Aim of the task: Below this task are records; return each one exactly and omit its images.

(Supplied information Opens)

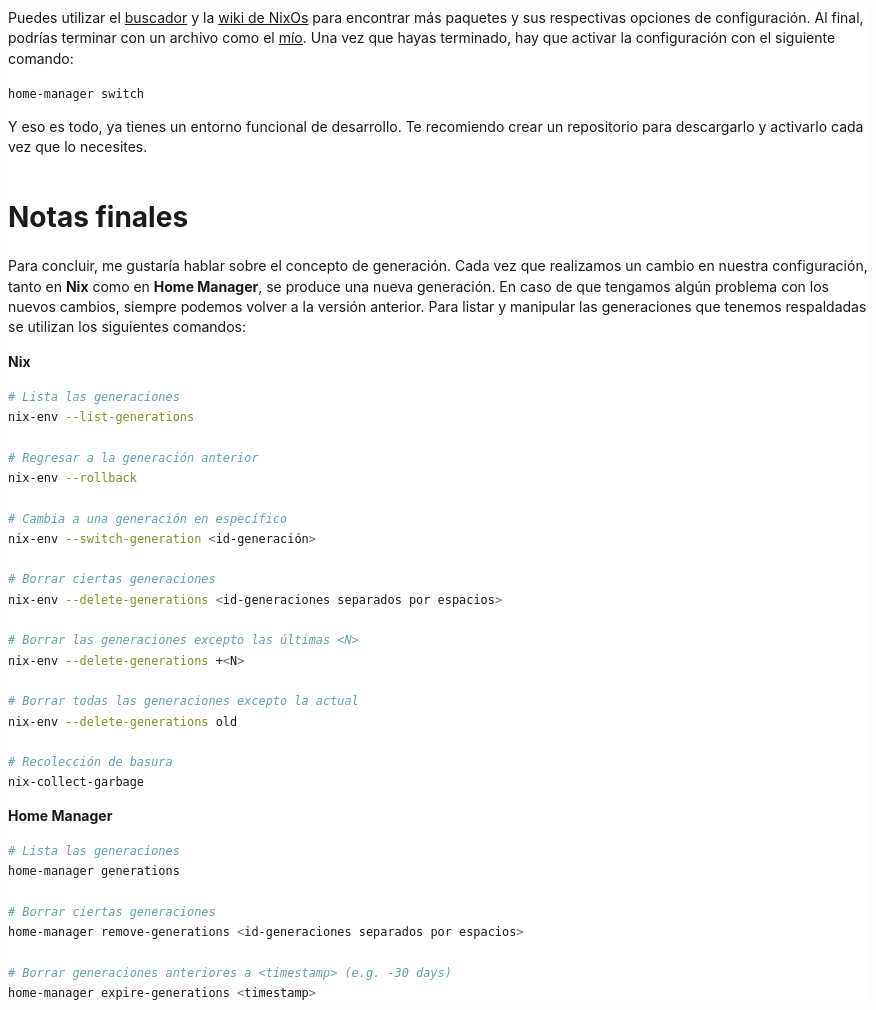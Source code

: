 Puedes utilizar el [buscador](https://search.nixos.org/packages) y la [wiki de NixOs](https://nixos.wiki/) para encontrar más paquetes y sus respectivas opciones de configuración. Al final, podrías terminar con un archivo como el [mío](https://github.com/Athansya/nixfiles/blob/main/home.nix). Una vez que hayas terminado, hay que activar la configuración con el siguiente comando:

```bash
home-manager switch
```

Y eso es todo, ya tienes un entorno funcional de desarrollo. Te recomiendo crear un repositorio para descargarlo y activarlo cada vez que lo necesites.

# Notas finales
Para concluir, me gustaría hablar sobre el concepto de generación. Cada vez que realizamos un cambio en nuestra configuración, tanto en **Nix** como en **Home Manager**, se produce una nueva generación. En caso de que tengamos algún problema con los nuevos cambios, siempre podemos volver a la versión anterior. Para listar y manipular las generaciones que tenemos respaldadas se utilizan los siguientes comandos:

**Nix**
```bash {linenos=inline}
# Lista las generaciones
nix-env --list-generations

# Regresar a la generación anterior
nix-env --rollback

# Cambia a una generación en específico
nix-env --switch-generation <id-generación>

# Borrar ciertas generaciones
nix-env --delete-generations <id-generaciones separados por espacios>

# Borrar las generaciones excepto las últimas <N>
nix-env --delete-generations +<N>

# Borrar todas las generaciones excepto la actual
nix-env --delete-generations old

# Recolección de basura
nix-collect-garbage
```

**Home Manager**
```bash {linenos=inline}
# Lista las generaciones
home-manager generations

# Borrar ciertas generaciones
home-manager remove-generations <id-generaciones separados por espacios>

# Borrar generaciones anteriores a <timestamp> (e.g. -30 days)
home-manager expire-generations <timestamp>
```
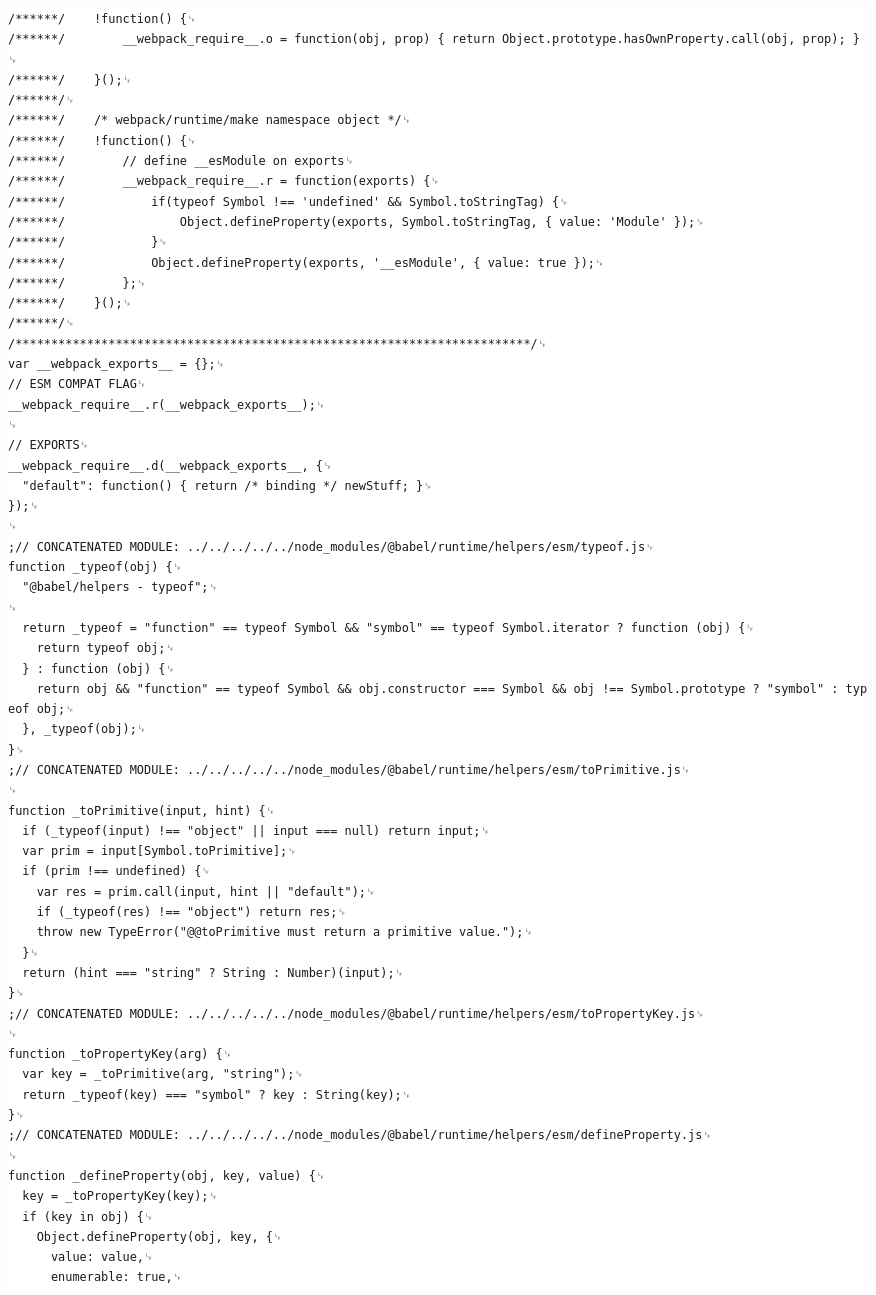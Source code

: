     /******/ 	!function() {␊
    /******/ 		__webpack_require__.o = function(obj, prop) { return Object.prototype.hasOwnProperty.call(obj, prop); }␊
    /******/ 	}();␊
    /******/␊
    /******/ 	/* webpack/runtime/make namespace object */␊
    /******/ 	!function() {␊
    /******/ 		// define __esModule on exports␊
    /******/ 		__webpack_require__.r = function(exports) {␊
    /******/ 			if(typeof Symbol !== 'undefined' && Symbol.toStringTag) {␊
    /******/ 				Object.defineProperty(exports, Symbol.toStringTag, { value: 'Module' });␊
    /******/ 			}␊
    /******/ 			Object.defineProperty(exports, '__esModule', { value: true });␊
    /******/ 		};␊
    /******/ 	}();␊
    /******/␊
    /************************************************************************/␊
    var __webpack_exports__ = {};␊
    // ESM COMPAT FLAG␊
    __webpack_require__.r(__webpack_exports__);␊
    ␊
    // EXPORTS␊
    __webpack_require__.d(__webpack_exports__, {␊
      "default": function() { return /* binding */ newStuff; }␊
    });␊
    ␊
    ;// CONCATENATED MODULE: ../../../../../node_modules/@babel/runtime/helpers/esm/typeof.js␊
    function _typeof(obj) {␊
      "@babel/helpers - typeof";␊
    ␊
      return _typeof = "function" == typeof Symbol && "symbol" == typeof Symbol.iterator ? function (obj) {␊
        return typeof obj;␊
      } : function (obj) {␊
        return obj && "function" == typeof Symbol && obj.constructor === Symbol && obj !== Symbol.prototype ? "symbol" : typeof obj;␊
      }, _typeof(obj);␊
    }␊
    ;// CONCATENATED MODULE: ../../../../../node_modules/@babel/runtime/helpers/esm/toPrimitive.js␊
    ␊
    function _toPrimitive(input, hint) {␊
      if (_typeof(input) !== "object" || input === null) return input;␊
      var prim = input[Symbol.toPrimitive];␊
      if (prim !== undefined) {␊
        var res = prim.call(input, hint || "default");␊
        if (_typeof(res) !== "object") return res;␊
        throw new TypeError("@@toPrimitive must return a primitive value.");␊
      }␊
      return (hint === "string" ? String : Number)(input);␊
    }␊
    ;// CONCATENATED MODULE: ../../../../../node_modules/@babel/runtime/helpers/esm/toPropertyKey.js␊
    ␊
    function _toPropertyKey(arg) {␊
      var key = _toPrimitive(arg, "string");␊
      return _typeof(key) === "symbol" ? key : String(key);␊
    }␊
    ;// CONCATENATED MODULE: ../../../../../node_modules/@babel/runtime/helpers/esm/defineProperty.js␊
    ␊
    function _defineProperty(obj, key, value) {␊
      key = _toPropertyKey(key);␊
      if (key in obj) {␊
        Object.defineProperty(obj, key, {␊
          value: value,␊
          enumerable: true,␊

(Supplied information Closes)

Answer for the task:
Source code

: Puedes utilizar el [buscador](https://search.nixos.org/packages) y la [wiki de NixOs](https://nixos.wiki/) para encontrar más paquetes y sus respectivas opciones de configuración. Al final, podrías terminar con un archivo como el [mío](https://github.com/Athansya/nixfiles/blob/main/home.nix). Una vez que hayas terminado, hay que activar la configuración con el siguiente comando:

```bash
home-manager switch
```

Y eso es todo, ya tienes un entorno funcional de desarrollo. Te recomiendo crear un repositorio para descargarlo y activarlo cada vez que lo necesites.

# Notas finales
Para concluir, me gustaría hablar sobre el concepto de generación. Cada vez que realizamos un cambio en nuestra configuración, tanto en **Nix** como en **Home Manager**, se produce una nueva generación. En caso de que tengamos algún problema con los nuevos cambios, siempre podemos volver a la versión anterior. Para listar y manipular las generaciones que tenemos respaldadas se utilizan los siguientes comandos:

**Nix**
```bash {linenos=inline}
# Lista las generaciones
nix-env --list-generations

# Regresar a la generación anterior
nix-env --rollback

# Cambia a una generación en específico
nix-env --switch-generation <id-generación>

# Borrar ciertas generaciones
nix-env --delete-generations <id-generaciones separados por espacios>

# Borrar las generaciones excepto las últimas <N>
nix-env --delete-generations +<N>

# Borrar todas las generaciones excepto la actual
nix-env --delete-generations old

# Recolección de basura
nix-collect-garbage
```

**Home Manager**
```bash {linenos=inline}
# Lista las generaciones
home-manager generations

# Borrar ciertas generaciones
home-manager remove-generations <id-generaciones separados por espacios>

# Borrar generaciones anteriores a <timestamp> (e.g. -30 days)
home-manager expire-generations <timestamp>
```
Source code

:     /******/ 	!function() {␊
    /******/ 		__webpack_require__.o = function(obj, prop) { return Object.prototype.hasOwnProperty.call(obj, prop); }␊
    /******/ 	}();␊
    /******/␊
    /******/ 	/* webpack/runtime/make namespace object */␊
    /******/ 	!function() {␊
    /******/ 		// define __esModule on exports␊
    /******/ 		__webpack_require__.r = function(exports) {␊
    /******/ 			if(typeof Symbol !== 'undefined' && Symbol.toStringTag) {␊
    /******/ 				Object.defineProperty(exports, Symbol.toStringTag, { value: 'Module' });␊
    /******/ 			}␊
    /******/ 			Object.defineProperty(exports, '__esModule', { value: true });␊
    /******/ 		};␊
    /******/ 	}();␊
    /******/␊
    /************************************************************************/␊
    var __webpack_exports__ = {};␊
    // ESM COMPAT FLAG␊
    __webpack_require__.r(__webpack_exports__);␊
    ␊
    // EXPORTS␊
    __webpack_require__.d(__webpack_exports__, {␊
      "default": function() { return /* binding */ newStuff; }␊
    });␊
    ␊
    ;// CONCATENATED MODULE: ../../../../../node_modules/@babel/runtime/helpers/esm/typeof.js␊
    function _typeof(obj) {␊
      "@babel/helpers - typeof";␊
    ␊
      return _typeof = "function" == typeof Symbol && "symbol" == typeof Symbol.iterator ? function (obj) {␊
        return typeof obj;␊
      } : function (obj) {␊
        return obj && "function" == typeof Symbol && obj.constructor === Symbol && obj !== Symbol.prototype ? "symbol" : typeof obj;␊
      }, _typeof(obj);␊
    }␊
    ;// CONCATENATED MODULE: ../../../../../node_modules/@babel/runtime/helpers/esm/toPrimitive.js␊
    ␊
    function _toPrimitive(input, hint) {␊
      if (_typeof(input) !== "object" || input === null) return input;␊
      var prim = input[Symbol.toPrimitive];␊
      if (prim !== undefined) {␊
        var res = prim.call(input, hint || "default");␊
        if (_typeof(res) !== "object") return res;␊
        throw new TypeError("@@toPrimitive must return a primitive value.");␊
      }␊
      return (hint === "string" ? String : Number)(input);␊
    }␊
    ;// CONCATENATED MODULE: ../../../../../node_modules/@babel/runtime/helpers/esm/toPropertyKey.js␊
    ␊
    function _toPropertyKey(arg) {␊
      var key = _toPrimitive(arg, "string");␊
      return _typeof(key) === "symbol" ? key : String(key);␊
    }␊
    ;// CONCATENATED MODULE: ../../../../../node_modules/@babel/runtime/helpers/esm/defineProperty.js␊
    ␊
    function _defineProperty(obj, key, value) {␊
      key = _toPropertyKey(key);␊
      if (key in obj) {␊
        Object.defineProperty(obj, key, {␊
          value: value,␊
          enumerable: true,␊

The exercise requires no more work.